● **Your goal**
Report back every line in the data that includes the string "reticulate".

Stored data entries
--- START ---

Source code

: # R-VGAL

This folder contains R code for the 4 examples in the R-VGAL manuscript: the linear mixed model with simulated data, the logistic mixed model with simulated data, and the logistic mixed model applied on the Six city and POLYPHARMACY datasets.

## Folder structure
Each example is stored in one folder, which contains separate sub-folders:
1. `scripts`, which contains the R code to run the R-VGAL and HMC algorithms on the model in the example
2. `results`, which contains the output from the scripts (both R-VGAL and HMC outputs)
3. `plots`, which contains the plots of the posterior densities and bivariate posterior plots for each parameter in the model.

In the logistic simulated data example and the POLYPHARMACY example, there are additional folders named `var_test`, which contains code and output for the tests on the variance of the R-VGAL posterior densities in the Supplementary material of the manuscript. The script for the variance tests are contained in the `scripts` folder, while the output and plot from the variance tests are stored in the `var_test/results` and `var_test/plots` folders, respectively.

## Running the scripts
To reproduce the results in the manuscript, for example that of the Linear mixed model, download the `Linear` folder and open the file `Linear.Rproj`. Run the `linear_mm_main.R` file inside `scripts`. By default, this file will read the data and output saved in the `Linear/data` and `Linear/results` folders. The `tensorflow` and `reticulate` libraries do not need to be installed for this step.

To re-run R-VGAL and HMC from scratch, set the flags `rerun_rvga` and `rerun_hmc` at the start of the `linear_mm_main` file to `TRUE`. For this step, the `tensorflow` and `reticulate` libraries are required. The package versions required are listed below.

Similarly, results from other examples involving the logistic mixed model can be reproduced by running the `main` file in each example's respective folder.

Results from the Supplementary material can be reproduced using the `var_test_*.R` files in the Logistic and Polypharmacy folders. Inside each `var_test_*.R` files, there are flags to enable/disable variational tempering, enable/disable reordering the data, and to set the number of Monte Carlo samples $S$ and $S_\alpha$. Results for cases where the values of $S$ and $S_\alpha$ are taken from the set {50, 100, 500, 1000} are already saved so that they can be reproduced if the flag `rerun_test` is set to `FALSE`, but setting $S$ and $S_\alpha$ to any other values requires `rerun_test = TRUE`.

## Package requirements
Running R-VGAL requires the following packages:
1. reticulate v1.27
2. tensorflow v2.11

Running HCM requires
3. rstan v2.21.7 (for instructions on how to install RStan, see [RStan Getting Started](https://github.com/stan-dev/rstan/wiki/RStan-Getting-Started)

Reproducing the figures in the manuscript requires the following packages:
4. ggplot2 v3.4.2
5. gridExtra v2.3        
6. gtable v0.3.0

--- END ---

● **Response area**
To reproduce the results in the manuscript, for example that of the Linear mixed model, download the `Linear` folder and open the file `Linear.Rproj`. Run the `linear_mm_main.R` file inside `scripts`. By default, this file will read the data and output saved in the `Linear/data` and `Linear/results` folders. The `tensorflow` and `reticulate` libraries do not need to be installed for this step.
To re-run R-VGAL and HMC from scratch, set the flags `rerun_rvga` and `rerun_hmc` at the start of the `linear_mm_main` file to `TRUE`. For this step, the `tensorflow` and `reticulate` libraries are required. The package versions required are listed below.
1. reticulate v1.27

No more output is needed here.